(SUPPLIED INFORMATION begins)

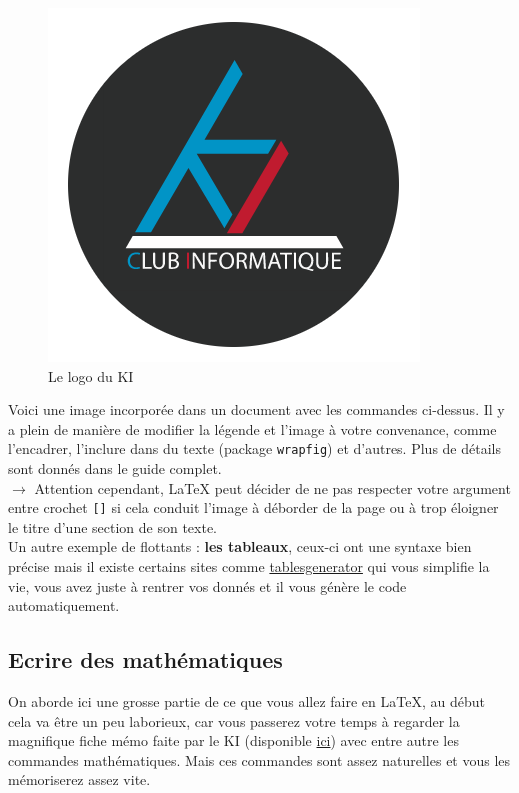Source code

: \documentclass[11pt]{article}				%
\begin{document}
\begin{figure}[h!]
\centering
\includegraphics[scale=0.2]{ressources/KI.png}
\caption{Le logo du KI}
\end{figure}




Voici une image incorporée dans un document avec les commandes ci-dessus. Il y a plein de manière de modifier la légende et l'image à votre convenance, comme l'encadrer, l'inclure dans du texte (package \texttt{wrapfig}) et d'autres. Plus de détails sont donnés dans le guide complet.\\


$\rightarrow$ Attention cependant, LaTeX peut décider de ne pas respecter votre argument entre crochet \texttt{[]} si cela conduit l'image à déborder de la page ou à trop éloigner le titre d'une section de son texte.\\

Un autre exemple de flottants : \textbf{les tableaux}, ceux-ci ont une syntaxe bien précise mais il existe certains sites comme \href{https://www.tablesgenerator.com/}{tablesgenerator} qui vous simplifie la vie, vous avez juste à rentrer vos donnés et il vous génère le code automatiquement.


\subsection*{Ecrire des mathématiques}

On aborde ici une grosse partie de ce que vous allez faire en LaTeX, au début cela va être un peu laborieux, car vous passerez votre temps à regarder la magnifique fiche mémo faite par le KI (disponible \href{http://latex.enpc.org}{ici}) avec entre autre les commandes mathématiques. Mais ces commandes sont assez naturelles et vous les mémoriserez assez vite.\\
\end{document}
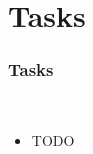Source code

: \section{Tasks}

\begin{frame}
  \frametitle{Tasks}
  \begin{description}[]
	 \item[TODO] \hfill \\
	 \begin{itemize}
   	\item TODO
    \end{itemize}
  \end{description}
\end{frame}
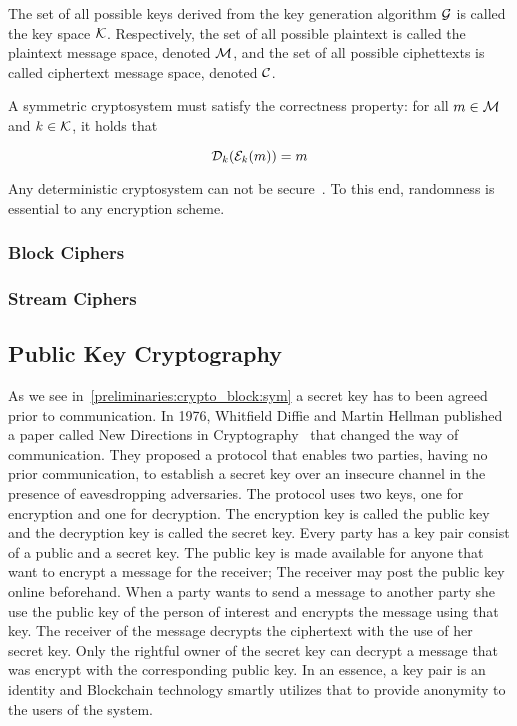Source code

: The set of all possible keys derived from the key generation algorithm $\mathcal{G}$ is called the key space $\mathcal{K}$. Respectively, the set of all possible plaintext is called the plaintext message space, denoted $\mathcal{M}$, and the set of all possible ciphettexts is called ciphertext message space, denoted $\mathcal{C}$.

A symmetric cryptosystem must satisfy the correctness property: for all $m \in \mathcal{M}$ and $k \in \mathcal{K}$, it holds that

\begin{equation*}
  \mathcal{D}_{k}(\mathcal{E}_{k}(m)) = m
\end{equation*}

Any deterministic cryptosystem can not be secure~\cite{Katz:2014:IMC:2700550, kiagias:crypto}. To this end, randomness is essential to any encryption scheme.

\subsubsection{Block Ciphers}
\label{preliminaries:crypto_block:sym:block}

\subsubsection{Stream Ciphers}
\label{preliminaries:crypto_block:sym:stream}

\subsection{Public Key Cryptography}
\label{preliminaries:crypto_block:pub}

As we see in~\ref{preliminaries:crypto_block:sym} a secret key has to been agreed prior to communication. In 1976, Whitfield Diffie and Martin Hellman published a paper called New Directions in Cryptography~\cite{Diffie:2006:NDC:2263321.2269104} that changed the way of communication. They proposed a protocol that enables two parties, having no prior communication, to establish a secret key over an insecure channel in the presence of eavesdropping adversaries. The protocol uses two keys, one for encryption and one for decryption. The encryption key is called the public key and the decryption key is called the secret key. Every party has a key pair consist of a public and a secret key. The public key is made available for anyone that want to encrypt a message for the receiver; The receiver may post the public key online beforehand. When a party wants to send a message to another party she use the public key of the person of interest and encrypts the message using that key. The receiver of the message decrypts the ciphertext with the use of her secret key. Only the rightful owner of the secret key can decrypt a message that was encrypt with the corresponding public key. In an essence, a key pair is an identity and Blockchain technology smartly utilizes that to provide anonymity to the users of the system.

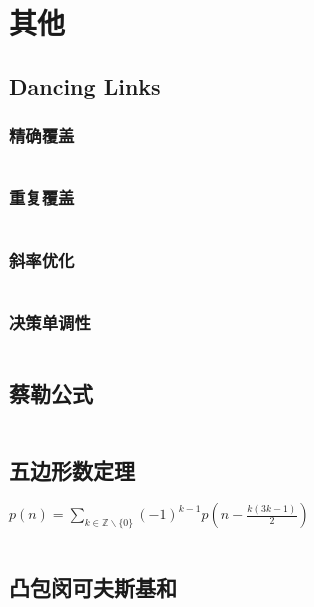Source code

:\section{其他}
\subsection{Dancing Links}
\subsubsection{精确覆盖}
\inputminted{cpp}{\source/others/exact.cpp}
\subsubsection{重复覆盖}
\inputminted{cpp}{\source/others/rader.cpp}
\subsubsection{斜率优化}
\inputminted{cpp}{\source/others/optimize.cpp}
\subsubsection{决策单调性}
\inputminted{cpp}{\source/others/dicision.cpp}
\subsection{蔡勒公式}
\inputminted{cpp}{\source/others/zellers-congruence.cpp}
\subsection{五边形数定理}
$p(n) = \sum_{k \in \mathbb{Z} \backslash \{0\}} (-1)^{k - 1}p(n - \frac{k(3k-1)}{2})$
\inputminted{cpp}{\source/others/partition.cpp}
\subsection{凸包闵可夫斯基和}
\inputminted{cpp}{\source/others/mink.cpp}
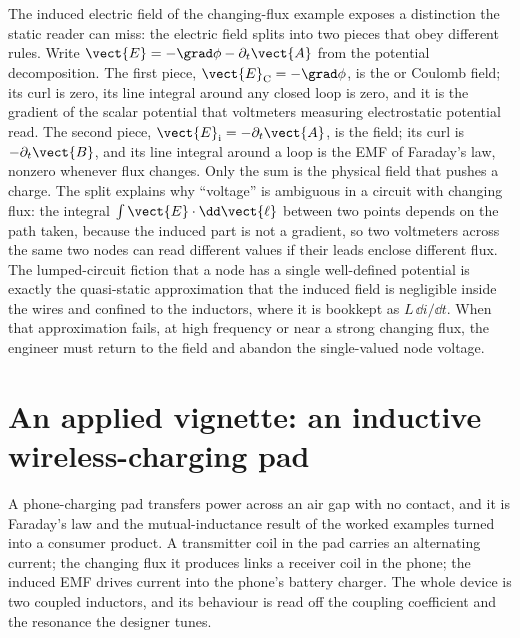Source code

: \begin{mastery}
The induced electric field of the changing-flux example exposes a
distinction the static reader can miss: the electric field splits into two
pieces that obey different rules. Write $\vect{E} = -\grad\phi -
\partial_t\vect{A}$ from the potential decomposition. The first piece,
$\vect{E}_{\text{C}} = -\grad\phi$, is the  or
Coulomb field; its curl is zero, its line integral around any closed loop
is zero, and it is the gradient of the scalar potential that voltmeters
measuring electrostatic potential read. The second piece,
$\vect{E}_{\text{i}} = -\partial_t\vect{A}$, is the 
field; its curl is $-\partial_t\vect{B}$, and its line integral around a
loop is the EMF of Faraday's law, nonzero whenever flux changes. Only the
sum is the physical field that pushes a charge. The split explains why
``voltage'' is ambiguous in a circuit with changing flux: the integral
$\int\vect{E}\cdot\dd\vect{\ell}$ between two points depends on the path
taken, because the induced part is not a gradient, so two voltmeters
across the same two nodes can read different values if their leads enclose
different flux. The lumped-circuit fiction that a node has a single
well-defined potential is exactly the quasi-static approximation that the
induced field is negligible inside the wires and confined to the
inductors, where it is bookkept as $L\,\dd i/\dd t$. When that
approximation fails, at high frequency or near a strong changing flux, the
engineer must return to the field and abandon the single-valued node
voltage.
\end{mastery}

\section{An applied vignette: an inductive wireless-charging pad}

A phone-charging pad transfers power across an air gap with no contact,
and it is Faraday's law and the mutual-inductance result of the worked
examples turned into a consumer product. A transmitter coil in the pad
carries an alternating current; the changing flux it produces links a
receiver coil in the phone; the induced EMF drives current into the
phone's battery charger. The whole device is two coupled inductors, and
its behaviour is read off the coupling coefficient and the resonance the
designer tunes.

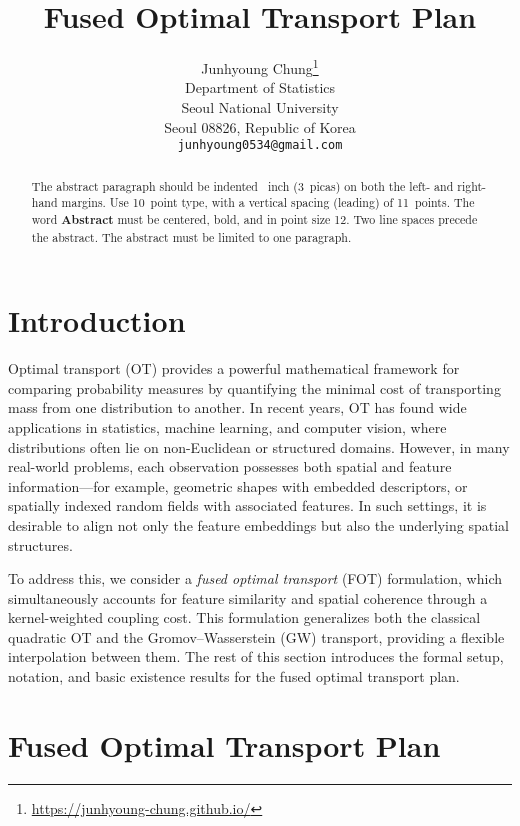 \documentclass{article}
\title{Fused Optimal Transport Plan}
\author{%
  Junhyoung Chung\thanks{\href{https://junhyoung-chung.github.io/}{https://junhyoung-chung.github.io/}} \\
  Department of Statistics\\
  Seoul National University\\
  Seoul 08826, Republic of Korea \\
  \texttt{junhyoung0534@gmail.com} \\
}
\begin{document}
\maketitle


\begin{abstract}
  The abstract paragraph should be indented ~inch (3~picas) on
  both the left- and right-hand margins. Use 10~point type, with a vertical
  spacing (leading) of 11~points.  The word \textbf{Abstract} must be centered,
  bold, and in point size 12. Two line spaces precede the abstract. The abstract
  must be limited to one paragraph.
\end{abstract}


\section{Introduction}

Optimal transport (OT) provides a powerful mathematical framework for comparing probability measures by quantifying the minimal cost of transporting mass from one distribution to another. In recent years, OT has found wide applications in statistics, machine learning, and computer vision, where distributions often lie on non-Euclidean or structured domains. However, in many real-world problems, each observation possesses both spatial and feature information---for example, geometric shapes with embedded descriptors, or spatially indexed random fields with associated features. In such settings, it is desirable to align not only the feature embeddings but also the underlying spatial structures.

To address this, we consider a \emph{fused optimal transport} (FOT) formulation, which simultaneously accounts for feature similarity and spatial coherence through a kernel-weighted coupling cost. This formulation generalizes both the classical quadratic OT and the Gromov--Wasserstein (GW) transport, providing a flexible interpolation between them. The rest of this section introduces the formal setup, notation, and basic existence results for the fused optimal transport plan.

\section{Fused Optimal Transport Plan}

\end{document}
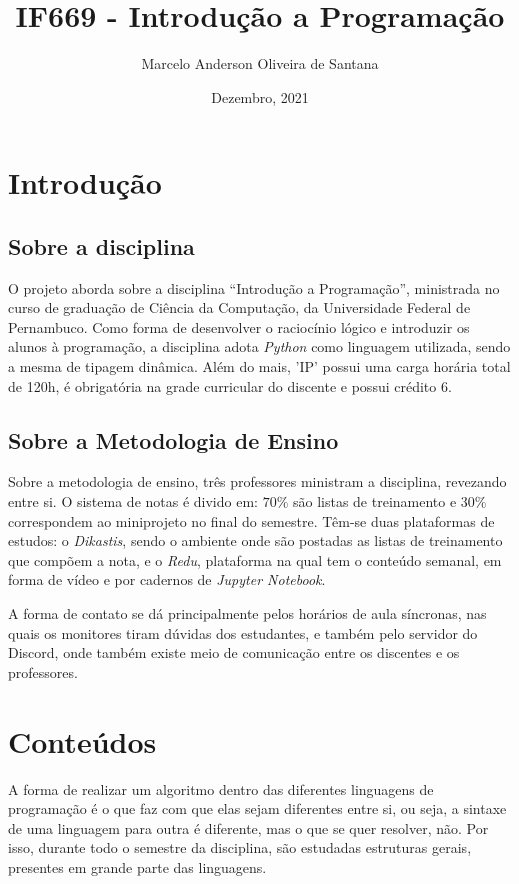 \documentclass[a4paper, 12pt]{article}
\title{IF669 - Introdução a Programação}
\author{Marcelo Anderson Oliveira de Santana}
\date{Dezembro, 2021}
\begin{document}
\maketitle

\section{Introdução}
\subsection{Sobre a disciplina}
O projeto aborda sobre a disciplina “Introdução a Programação”, ministrada no curso de graduação de Ciência da Computação, da Universidade Federal de Pernambuco. Como forma de desenvolver o raciocínio lógico e introduzir os alunos à programação, a disciplina adota \textit{Python} como linguagem utilizada, sendo a mesma de tipagem dinâmica. Além do mais, 'IP' possui uma carga horária total de 120h, é obrigatória na grade curricular do discente e possui crédito 6. 

\subsection{Sobre a Metodologia de Ensino}
Sobre a metodologia de ensino, três professores ministram a disciplina, revezando entre si. O sistema de notas é divido em: $70\%$ são listas de treinamento e $30\%$ correspondem ao miniprojeto no final do semestre. 
Têm-se duas plataformas de estudos: o \textit{Dikastis}, sendo o ambiente onde são postadas as listas de treinamento que compõem a nota, e o \textit{Redu}, plataforma na qual tem o conteúdo semanal, em forma de vídeo e por cadernos de \textit{Jupyter Notebook}.

A forma de contato se dá principalmente pelos horários de aula síncronas, nas quais os monitores tiram dúvidas dos estudantes, e também pelo servidor do Discord, onde também existe meio de comunicação entre os discentes e os professores.

\section{Conteúdos}
A forma de realizar um algoritmo dentro das diferentes linguagens de programação é o que faz com que elas sejam diferentes entre si, ou seja, a sintaxe de uma linguagem para outra é diferente, mas o que se quer resolver, não. Por isso, durante todo o semestre da disciplina, são estudadas estruturas gerais, presentes em grande parte das linguagens. 
\end{document}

(SUPPLIED INFORMATION ends)

§ REQUIREMENT: An exact copy is required of the lines from the start of the records above through the line with "Un autre exemple", and only those, without any pictures.

§ RESULT FOR THIS EXERCISE:
Source code

: \documentclass[11pt]{article}				%
\begin{document}
\begin{figure}[h!]
\centering
\includegraphics[scale=0.2]{ressources/KI.png}
\caption{Le logo du KI}
\end{figure}




Voici une image incorporée dans un document avec les commandes ci-dessus. Il y a plein de manière de modifier la légende et l'image à votre convenance, comme l'encadrer, l'inclure dans du texte (package \texttt{wrapfig}) et d'autres. Plus de détails sont donnés dans le guide complet.\\


$\rightarrow$ Attention cependant, LaTeX peut décider de ne pas respecter votre argument entre crochet \texttt{[]} si cela conduit l'image à déborder de la page ou à trop éloigner le titre d'une section de son texte.\\

Un autre exemple de flottants : \textbf{les tableaux}, ceux-ci ont une syntaxe bien précise mais il existe certains sites comme \href{https://www.tablesgenerator.com/}{tablesgenerator} qui vous simplifie la vie, vous avez juste à rentrer vos donnés et il vous génère le code automatiquement.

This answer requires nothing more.